----- Data for analysis -----

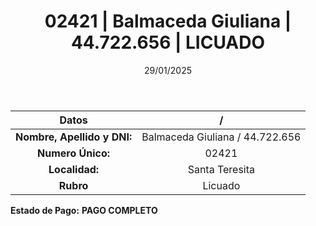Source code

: ﻿---
title: 02421 | Balmaceda Giuliana | 44.722.656 | LICUADO
date: 29/01/2025
draft: false
tags: ['santa-teresita', 'titular', 'licuado']
---

|          **Datos**          |  /  |
|:---------------------------:|:---:|
| **Nombre, Apellido y DNI:** | Balmaceda Giuliana / 44.722.656 |
|      **Numero Único:**      | 02421 |
|        **Localidad:**       | Santa Teresita |
|          **Rubro**          | Licuado |

**Estado de Pago:** **PAGO COMPLETO**
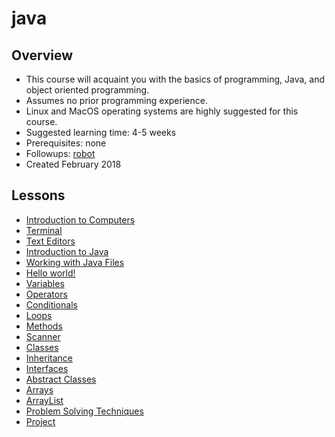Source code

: # java

## Overview
- This course will acquaint you with the basics of programming, Java, and object oriented programming.
- Assumes no prior programming experience.
- Linux and MacOS operating systems are highly suggested for this course.
- Suggested learning time: 4-5 weeks
- Prerequisites: none
- Followups: [robot](../robot)
- Created February 2018

## Lessons
- [Introduction to Computers](00-intro-to-computers.md)
- [Terminal](01-terminal.md)
- [Text Editors](02-text-editors.md)
- [Introduction to Java](03-intro-to-java.md)
- [Working with Java Files](04-java-files.md)
- [Hello world!](05-hello-world.md)
- [Variables](06-variables.md)
- [Operators](07-operators.md)
- [Conditionals](08-conditionals.md)
- [Loops](09-loops.md)
- [Methods](10-methods.md)
- [Scanner](11-scanner.md)
- [Classes](12-classes.md)
- [Inheritance](13-inheritance.md)
- [Interfaces](14-interfaces.md)
- [Abstract Classes](15-abstract-classes.md)
- [Arrays](16-arrays.md)
- [ArrayList](17-arraylist.md)
- [Problem Solving Techniques](18-problem-solving.md)
- [Project](19-project.md)
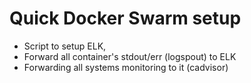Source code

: # Quick Docker Swarm setup

- Script to setup ELK, 
- Forward all container's stdout/err (logspout) to ELK
- Forwarding all systems monitoring to it (cadvisor)
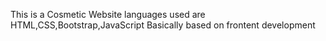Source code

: This is a Cosmetic Website
languages used are HTML,CSS,Bootstrap,JavaScript
Basically based on frontent development
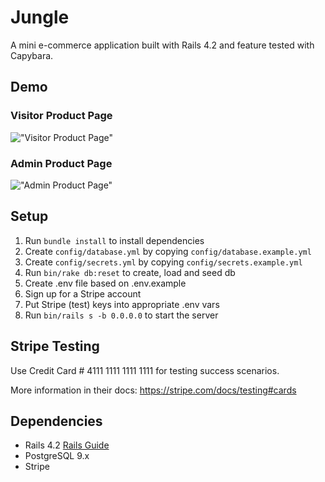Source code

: # Jungle

A mini e-commerce application built with Rails 4.2 and feature tested with Capybara.

## Demo

### Visitor Product Page
!["Visitor Product Page"](https://github.com/dantan123/jungle/blob/master/docs/visitor%20product%20page.png?raw=true)

### Admin Product Page
!["Admin Product Page"](https://github.com/dantan123/jungle/blob/master/docs/admin%20product%20page.png?raw=true)

## Setup

1. Run `bundle install` to install dependencies
2. Create `config/database.yml` by copying `config/database.example.yml`
3. Create `config/secrets.yml` by copying `config/secrets.example.yml`
4. Run `bin/rake db:reset` to create, load and seed db
5. Create .env file based on .env.example
6. Sign up for a Stripe account
7. Put Stripe (test) keys into appropriate .env vars
8. Run `bin/rails s -b 0.0.0.0` to start the server

## Stripe Testing

Use Credit Card # 4111 1111 1111 1111 for testing success scenarios.

More information in their docs: <https://stripe.com/docs/testing#cards>

## Dependencies

* Rails 4.2 [Rails Guide](http://guides.rubyonrails.org/v4.2/)
* PostgreSQL 9.x
* Stripe
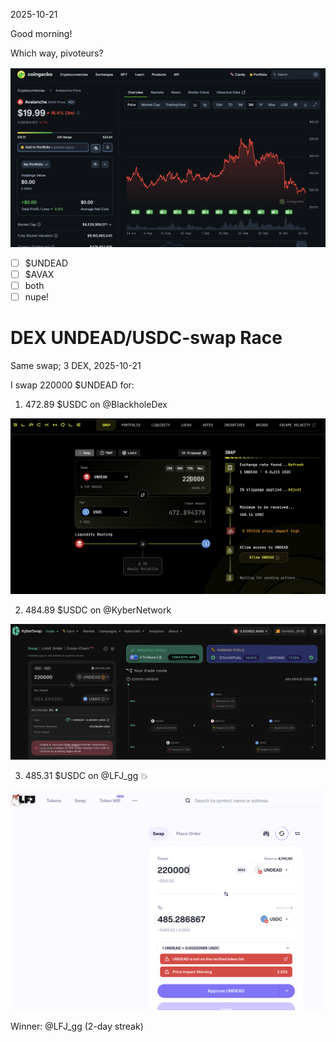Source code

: 2025-10-21

Good morning!

Which way, pivoteurs?

![$UNDEAD price-chart](imgs/01a-undead.png)
![$AVAX price-chart](imgs/01b-avax.png)

- [ ] $UNDEAD
- [ ] $AVAX
- [ ] both
- [ ] nupe!

# DEX UNDEAD/USDC-swap Race 

Same swap; 3 DEX, 2025-10-21 

I swap 220000 $UNDEAD for: 

1. 472.89 $USDC on @BlackholeDex 

![UNDEAD/USDC swap on Blackhole](imgs/02a-blackhole.png) 

2. 484.89 $USDC on @KyberNetwork 

![UNDEAD/USDC swap on Kyber](imgs/02b-kyber.png) 

3. 485.31 $USDC on @LFJ_gg 💥 

![UNDEAD/USDC swap on LFJ](imgs/02c-lfj.png) 


Winner: @LFJ_gg (2-day streak) 

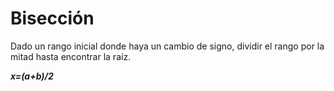 # Bisección

Dado un rango inicial donde haya un cambio de signo, dividir el rango por la mitad hasta encontrar la raíz.

***x=(a+b)/2***


<!--stackedit_data:
eyJoaXN0b3J5IjpbLTQxMTczMTg2OCwtNzU1NzY0MDZdfQ==
-->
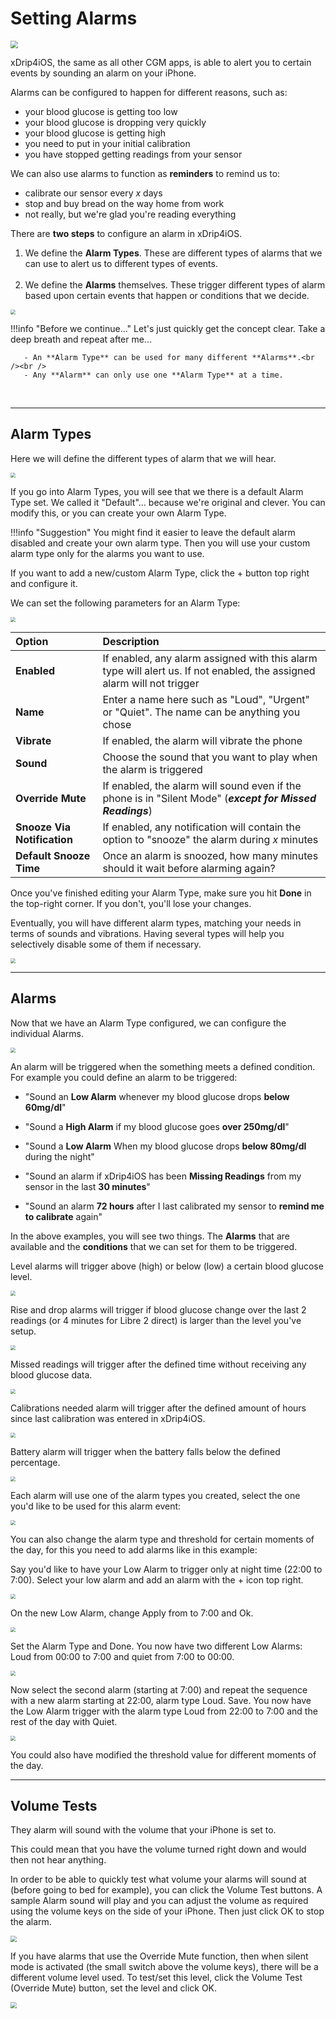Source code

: # Setting Alarms

<img src="../../img/Settings.png" style="zoom:75%;" />

xDrip4iOS, the same as all other CGM apps, is able to alert you to certain events by sounding an alarm on your iPhone.

Alarms can be configured to happen for different reasons, such as:

- your blood glucose is getting too low
- your blood glucose is dropping very quickly
- your blood glucose is getting high
- you need to put in your initial calibration
- you have stopped getting readings from your sensor

We can also use alarms to function as **reminders** to remind us to:

- calibrate our sensor every *x* days
- stop and buy bread on the way home from work
- not really, but we're glad you're reading everything

There are **two steps** to configure an alarm in xDrip4iOS.

1. We define the **Alarm Types**. These are different types of alarms that we can use to alert us to different types of events.
    <br /><br />
2. We define the **Alarms** themselves. These trigger different types of alarm based upon certain events that happen or conditions that we decide.

<img src="../img/Alarm+Type.png" style="zoom:50%;" />

!!!info "Before we continue..."
    Let's just quickly get the concept clear. Take a deep breath and repeat after me...

       - An **Alarm Type** can be used for many different **Alarms**.<br /><br />
       - Any **Alarm** can only use one **Alarm Type** at a time.
</br>

___
## Alarm Types

Here we will define the different types of alarm that we will hear. 

<img src="../img/AlarmType.png" style="zoom:50%;" />

If you go into Alarm Types, you will see that we there is a default Alarm Type set. We called it "Default"... because we're original and clever. You can modify this, or you can create your own Alarm Type.

!!!info "Suggestion"
    You might find it easier to leave the default alarm disabled and create your own alarm type. Then you will use your custom alarm type only for the alarms you want to use. 

If you want to add a new/custom Alarm Type, click the + button top right and configure it.

We can set the following parameters for an Alarm Type:

<img src="../img/EditAlarmType.png" style="zoom:50%;" />

| Option &nbsp;&nbsp;&nbsp;| Description &nbsp;&nbsp;&nbsp; |
|:-------------- |:------------- |
| **Enabled**      | If enabled, any alarm assigned with this alarm type will alert us. If not enabled, the assigned alarm will not trigger  |
| **Name**      | Enter a name here such as "Loud", "Urgent" or "Quiet". The name can be anything you chose  |
| **Vibrate**      | If enabled, the alarm will vibrate the phone  |
| **Sound**      | Choose the sound that you want to play when the alarm is triggered  |
| **Override Mute**     | If enabled, the alarm will sound even if the phone is in "Silent Mode" (***except for Missed Readings***) |
| **Snooze Via Notification**      | If enabled, any notification will contain the option to "snooze" the alarm during *x* minutes  |
| **Default Snooze Time**      | Once an alarm is snoozed, how many minutes should it wait before alarming again?  |


Once you've finished editing your Alarm Type, make sure you hit **Done** in the top-right corner. If you don't, you'll lose your changes.

Eventually, you will have different alarm types, matching your needs in terms of sounds and vibrations.
Having several types will help you selectively disable some of them if necessary.

<img src="../img/AlarmTypes.png" style="zoom:50%;" />

___
## Alarms

Now that we have an Alarm Type configured, we can configure the individual Alarms.

<img src="../img/EditAlarm.png" style="zoom:50%;" />

An alarm will be triggered when the something meets a defined condition. For example you could define an alarm to be triggered:

- "Sound an **Low Alarm** whenever my blood glucose drops **below 60mg/dl**"

- "Sound a **High Alarm** if my blood glucose goes **over 250mg/dl**"

- "Sound a **Low Alarm** When my blood glucose drops **below 80mg/dl** during the night"

- "Sound an alarm if xDrip4iOS has been **Missing Readings** from my sensor in the last **30 minutes**"

- "Sound an alarm **72 hours** after I last calibrated my sensor to **remind me to calibrate** again"

In the above examples, you will see two things. The **Alarms** that are available and the **conditions** that we can set for them to be triggered.

Level alarms will trigger above (high) or below (low) a certain blood glucose level.

<img src="../img/LevelAlarm.png" style="zoom:50%;" />

Rise and drop alarms will trigger if blood glucose change over the last 2 readings (or 4 minutes for Libre 2 direct) is larger than the level you've setup.

<img src="../img/DeltaAlarm.png" style="zoom:50%;" />

Missed readings will trigger after the defined time without receiving any blood glucose data.

<img src="../img/MissReadAlarm.png" style="zoom:50%;" />

Calibrations needed alarm will trigger after the defined amount of hours since last calibration was entered in xDrip4iOS.

<img src="../img/CalibAlarm.png" style="zoom:50%;" />

Battery alarm will trigger when the battery falls below the defined percentage.

<img src="../img/BatteryAlarm.png" style="zoom:50%;" />

Each alarm will use one of the alarm types you created, select the one you'd like to be used for this alarm event:

<img src="../img/SelectAlarmType.png" style="zoom:50%;" />

You can also change the alarm type and threshold for certain moments of the day, for this you need to add alarms like in this example:

Say you'd like to have your Low Alarm to trigger only at night time (22:00 to 7:00). Select your low alarm and add an alarm with the + icon top right.

<img src="../img/AlarmTime1.png" style="zoom:50%;" />

On the new Low Alarm, change Apply from to 7:00 and Ok.

<img src="../img/AlarmTime2.png" style="zoom:50%;" />

Set the Alarm Type and Done.
You now have two different Low Alarms: Loud from 00:00 to 7:00 and quiet from 7:00 to 00:00.

<img src="../img/AlarmTime3.png" style="zoom:50%;" />

Now select the second alarm (starting at 7:00) and repeat the sequence with a new alarm starting at 22:00, alarm type Loud. Save.
You now have the Low Alarm trigger with the alarm type Loud from 22:00 to 7:00 and the rest of the day with Quiet.

<img src="../img/AlarmTime4.png" style="zoom:50%;" />

You could also have modified the threshold value for different moments of the day.

___
## Volume Tests

They alarm will sound with the volume that your iPhone is set to.

This could mean that you have the volume turned right down and would then not hear anything.

In order to be able to quickly test what volume your alarms will sound at (before going to bed for example), you can click the Volume Test buttons. A sample Alarm sound will play and you can adjust the volume as required using the volume keys on the side of your iPhone. Then just click OK to stop the alarm.

<img src="../img/TestOvrMuteOff.png" style="zoom:60%;" />

If you have alarms that use the Override Mute function, then when silent mode is activated (the small switch above the volume keys), there will be a different volume level used. To test/set this level, click the Volume Test (Override Mute) button, set the level and click OK.

<img src="../img/TestOvrMuteOn.png" style="zoom:60%;" />
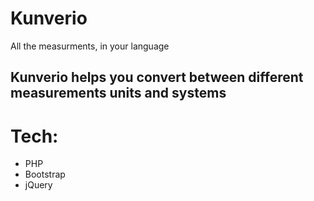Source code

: # Kunverio
All the measurments, in your language

## Kunverio helps you convert between different measurements units and systems

# Tech:
- PHP
- Bootstrap
- jQuery 
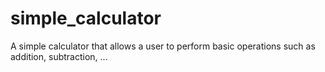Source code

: # simple_calculator
A simple calculator that allows a user to perform basic operations such as addition, subtraction, ...
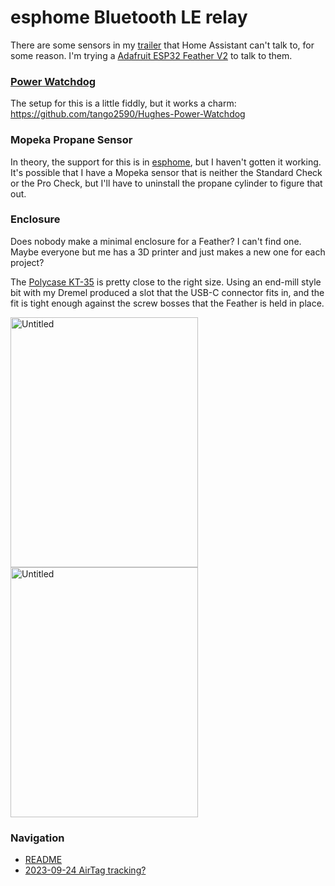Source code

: # esphome Bluetooth LE relay

There are some sensors in my [trailer](https://tourtoise.quest) that Home Assistant can't talk to, for some reason. I'm trying a [Adafruit ESP32 Feather V2](https://www.adafruit.com/product/5400) to talk to them.

### [Power Watchdog](https://hughesautoformers.com/power-watchdog-smart-surge-protectors/)
The setup for this is a little fiddly, but it works a charm:
https://github.com/tango2590/Hughes-Power-Watchdog

### Mopeka Propane Sensor
In theory, the support for this is in [esphome](https://esphome.io/components/sensor/mopeka_std_check.html), but I haven't gotten it working. It's possible that I have a Mopeka sensor that is neither the Standard Check or the Pro Check, but I'll have to uninstall the propane cylinder to figure that out.

### Enclosure
Does nobody make a minimal enclosure for a Feather? I can't find one. Maybe everyone but me has a 3D printer and just makes a new one for each project?

The [Polycase KT-35](https://www.polycase.com/kt-35) is pretty close to the right size. Using an end-mill style bit with my Dremel produced a slot that the USB-C connector fits in, and the fit is tight enough against the screw bosses that the Feather is held in place.

<a data-flickr-embed="true" href="https://www.flickr.com/photos/aneel/53080477009/in/album-72177720310129468/" title="Untitled"><img src="https://live.staticflickr.com/65535/53080477009_5df4fae783_w.jpg" width="300" height="400" alt="Untitled"/></a> <a data-flickr-embed="true" href="https://www.flickr.com/photos/aneel/53079713437/in/album-72177720310129468/" title="Untitled"><img src="https://live.staticflickr.com/65535/53079713437_3cda248bba_w.jpg" width="300" height="400" alt="Untitled"/></a> 

### Navigation
* [README](README.md)
* [2023-09-24 AirTag tracking?](2023-09-24%20AirTag%20tracking%3F.md)

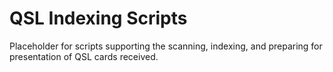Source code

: # QSL Indexing Scripts

Placeholder for scripts supporting the scanning, indexing, and preparing for presentation of QSL cards received.
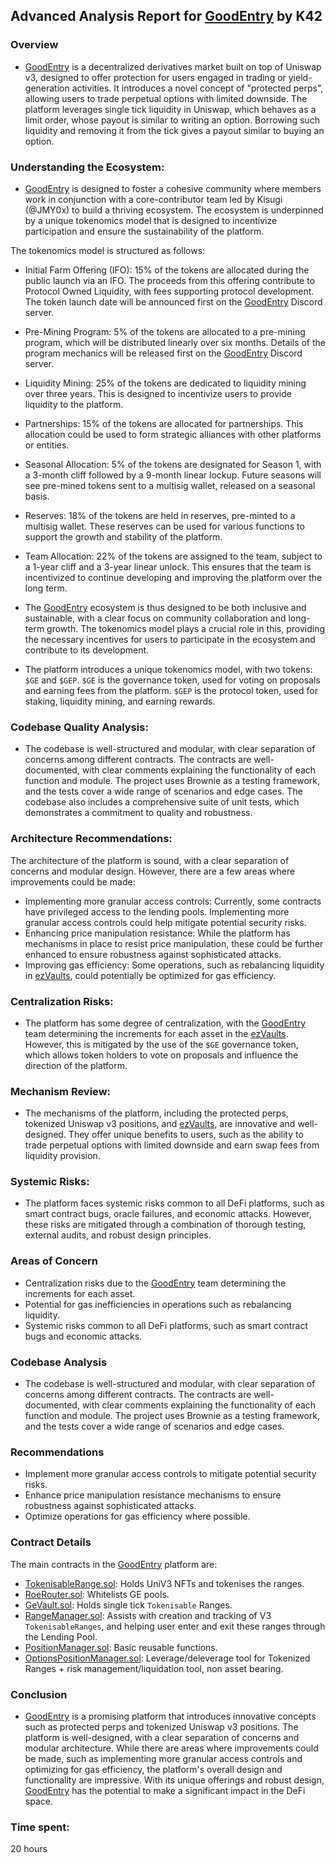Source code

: ## Advanced Analysis Report for [GoodEntry](https://github.com/code-423n4/2023-08-goodentry) by K42
### Overview 
- [GoodEntry](https://github.com/code-423n4/2023-08-goodentry) is a decentralized derivatives market built on top of Uniswap v3, designed to offer protection for users engaged in trading or yield-generation activities. It introduces a novel concept of "protected perps", allowing users to trade perpetual options with limited downside. The platform leverages single tick liquidity in Uniswap, which behaves as a limit order, whose payout is similar to writing an option. Borrowing such liquidity and removing it from the tick gives a payout similar to buying an option.

### Understanding the Ecosystem:
- [GoodEntry](https://github.com/code-423n4/2023-08-goodentry) is designed to foster a cohesive community where members work in conjunction with a core-contributor team led by Kisugi (@JMY0x) to build a thriving ecosystem. The ecosystem is underpinned by a unique tokenomics model that is designed to incentivize participation and ensure the sustainability of the platform.

The tokenomics model is structured as follows:

- Initial Farm Offering (IFO): 15% of the tokens are allocated during the public launch via an IFO. The proceeds from this offering contribute to Protocol Owned Liquidity, with fees supporting protocol development. The token launch date will be announced first on the [GoodEntry](https://github.com/code-423n4/2023-08-goodentry) Discord server.

- Pre-Mining Program: 5% of the tokens are allocated to a pre-mining program, which will be distributed linearly over six months. Details of the program mechanics will be released first on the [GoodEntry](https://github.com/code-423n4/2023-08-goodentry) Discord server.

- Liquidity Mining: 25% of the tokens are dedicated to liquidity mining over three years. This is designed to incentivize users to provide liquidity to the platform.

- Partnerships: 15% of the tokens are allocated for partnerships. This allocation could be used to form strategic alliances with other platforms or entities.

- Seasonal Allocation: 5% of the tokens are designated for Season 1, with a 3-month cliff followed by a 9-month linear lockup. Future seasons will see pre-mined tokens sent to a multisig wallet, released on a seasonal basis.

- Reserves: 18% of the tokens are held in reserves, pre-minted to a multisig wallet. These reserves can be used for various functions to support the growth and stability of the platform.

- Team Allocation: 22% of the tokens are assigned to the team, subject to a 1-year cliff and a 3-year linear unlock. This ensures that the team is incentivized to continue developing and improving the platform over the long term.

- The [GoodEntry](https://github.com/code-423n4/2023-08-goodentry) ecosystem is thus designed to be both inclusive and sustainable, with a clear focus on community collaboration and long-term growth. The tokenomics model plays a crucial role in this, providing the necessary incentives for users to participate in the ecosystem and contribute to its development.

- The platform introduces a unique tokenomics model, with two tokens: ``$GE`` and ``$GEP``. ``$GE`` is the governance token, used for voting on proposals and earning fees from the platform. ``$GEP`` is the protocol token, used for staking, liquidity mining, and earning rewards.

### Codebase Quality Analysis: 
- The codebase is well-structured and modular, with clear separation of concerns among different contracts. The contracts are well-documented, with clear comments explaining the functionality of each function and module. The project uses Brownie as a testing framework, and the tests cover a wide range of scenarios and edge cases. The codebase also includes a comprehensive suite of unit tests, which demonstrates a commitment to quality and robustness.

### Architecture Recommendations: 
The architecture of the platform is sound, with a clear separation of concerns and modular design. However, there are a few areas where improvements could be made:

- Implementing more granular access controls: Currently, some contracts have privileged access to the lending pools. Implementing more granular access controls could help mitigate potential security risks.
- Enhancing price manipulation resistance: While the platform has mechanisms in place to resist price manipulation, these could be further enhanced to ensure robustness against sophisticated attacks.
- Improving gas efficiency: Some operations, such as rebalancing liquidity in [ezVaults](https://gitbook.goodentry.io/ezvaults), could potentially be optimized for gas efficiency. 

### Centralization Risks: 
- The platform has some degree of centralization, with the [GoodEntry](https://github.com/code-423n4/2023-08-goodentry) team determining the increments for each asset in the [ezVaults](https://gitbook.goodentry.io/ezvaults). However, this is mitigated by the use of the ``$GE`` governance token, which allows token holders to vote on proposals and influence the direction of the platform.

### Mechanism Review: 
- The mechanisms of the platform, including the protected perps, tokenized Uniswap v3 positions, and [ezVaults](https://gitbook.goodentry.io/ezvaults), are innovative and well-designed. They offer unique benefits to users, such as the ability to trade perpetual options with limited downside and earn swap fees from liquidity provision. 

### Systemic Risks: 
- The platform faces systemic risks common to all DeFi platforms, such as smart contract bugs, oracle failures, and economic attacks. However, these risks are mitigated through a combination of thorough testing, external audits, and robust design principles.

### Areas of Concern

- Centralization risks due to the [GoodEntry](https://github.com/code-423n4/2023-08-goodentry) team determining the increments for each asset.
- Potential for gas inefficiencies in operations such as rebalancing liquidity.
- Systemic risks common to all DeFi platforms, such as smart contract bugs and economic attacks.

### Codebase Analysis
- The codebase is well-structured and modular, with clear separation of concerns among different contracts. The contracts are well-documented, with clear comments explaining the functionality of each function and module. The project uses Brownie as a testing framework, and the tests cover a wide range of scenarios and edge cases.

### Recommendations
- Implement more granular access controls to mitigate potential security risks.
- Enhance price manipulation resistance mechanisms to ensure robustness against sophisticated attacks.
- Optimize operations for gas efficiency where possible.

### Contract Details
The main contracts in the [GoodEntry](https://github.com/code-423n4/2023-08-goodentry) platform are:

- [TokenisableRange.sol](https://github.com/code-423n4/2023-08-goodentry/blob/main/contracts/TokenisableRange.sol): Holds UniV3 NFTs and tokenises the ranges.
- [RoeRouter.sol](https://github.com/code-423n4/2023-08-goodentry/blob/main/contracts/RoeRouter.sol): Whitelists GE pools.
- [GeVault.sol](https://github.com/code-423n4/2023-08-goodentry/blob/main/contracts/GeVault.sol): Holds single tick ``Tokenisable`` Ranges.
- [RangeManager.sol](https://github.com/code-423n4/2023-08-goodentry/blob/main/contracts/RangeManager.sol): Assists with creation and tracking of V3 ``TokenisableRanges``, and helping user enter and exit these ranges through the Lending Pool.
- [PositionManager.sol](https://github.com/code-423n4/2023-08-goodentry/blob/main/contracts/PositionManager/PositionManager.sol): Basic reusable functions.
- [OptionsPositionManager.sol](https://github.com/code-423n4/2023-08-goodentry/blob/main/contracts/PositionManager/OptionsPositionManager.sol): Leverage/deleverage tool for Tokenized Ranges + risk management/liquidation tool, non asset bearing.

### Conclusion
- [GoodEntry](https://github.com/code-423n4/2023-08-goodentry) is a promising platform that introduces innovative concepts such as protected perps and tokenized Uniswap v3 positions. The platform is well-designed, with a clear separation of concerns and modular architecture. While there are areas where improvements could be made, such as implementing more granular access controls and optimizing for gas efficiency, the platform's overall design and functionality are impressive. With its unique offerings and robust design, [GoodEntry](https://github.com/code-423n4/2023-08-goodentry) has the potential to make a significant impact in the DeFi space.

### Time spent:
20 hours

-----

Exercise brief: Within the data above, the span starting at the line containing "- Seasonal Allocation: 5%" and ending at the line containing "### Codebase Quality" is to be retyped exactly, with no other lines.

Answer for this exercise:
- Seasonal Allocation: 5% of the tokens are designated for Season 1, with a 3-month cliff followed by a 9-month linear lockup. Future seasons will see pre-mined tokens sent to a multisig wallet, released on a seasonal basis.

- Reserves: 18% of the tokens are held in reserves, pre-minted to a multisig wallet. These reserves can be used for various functions to support the growth and stability of the platform.

- Team Allocation: 22% of the tokens are assigned to the team, subject to a 1-year cliff and a 3-year linear unlock. This ensures that the team is incentivized to continue developing and improving the platform over the long term.

- The [GoodEntry](https://github.com/code-423n4/2023-08-goodentry) ecosystem is thus designed to be both inclusive and sustainable, with a clear focus on community collaboration and long-term growth. The tokenomics model plays a crucial role in this, providing the necessary incentives for users to participate in the ecosystem and contribute to its development.

- The platform introduces a unique tokenomics model, with two tokens: ``$GE`` and ``$GEP``. ``$GE`` is the governance token, used for voting on proposals and earning fees from the platform. ``$GEP`` is the protocol token, used for staking, liquidity mining, and earning rewards.

### Codebase Quality Analysis: 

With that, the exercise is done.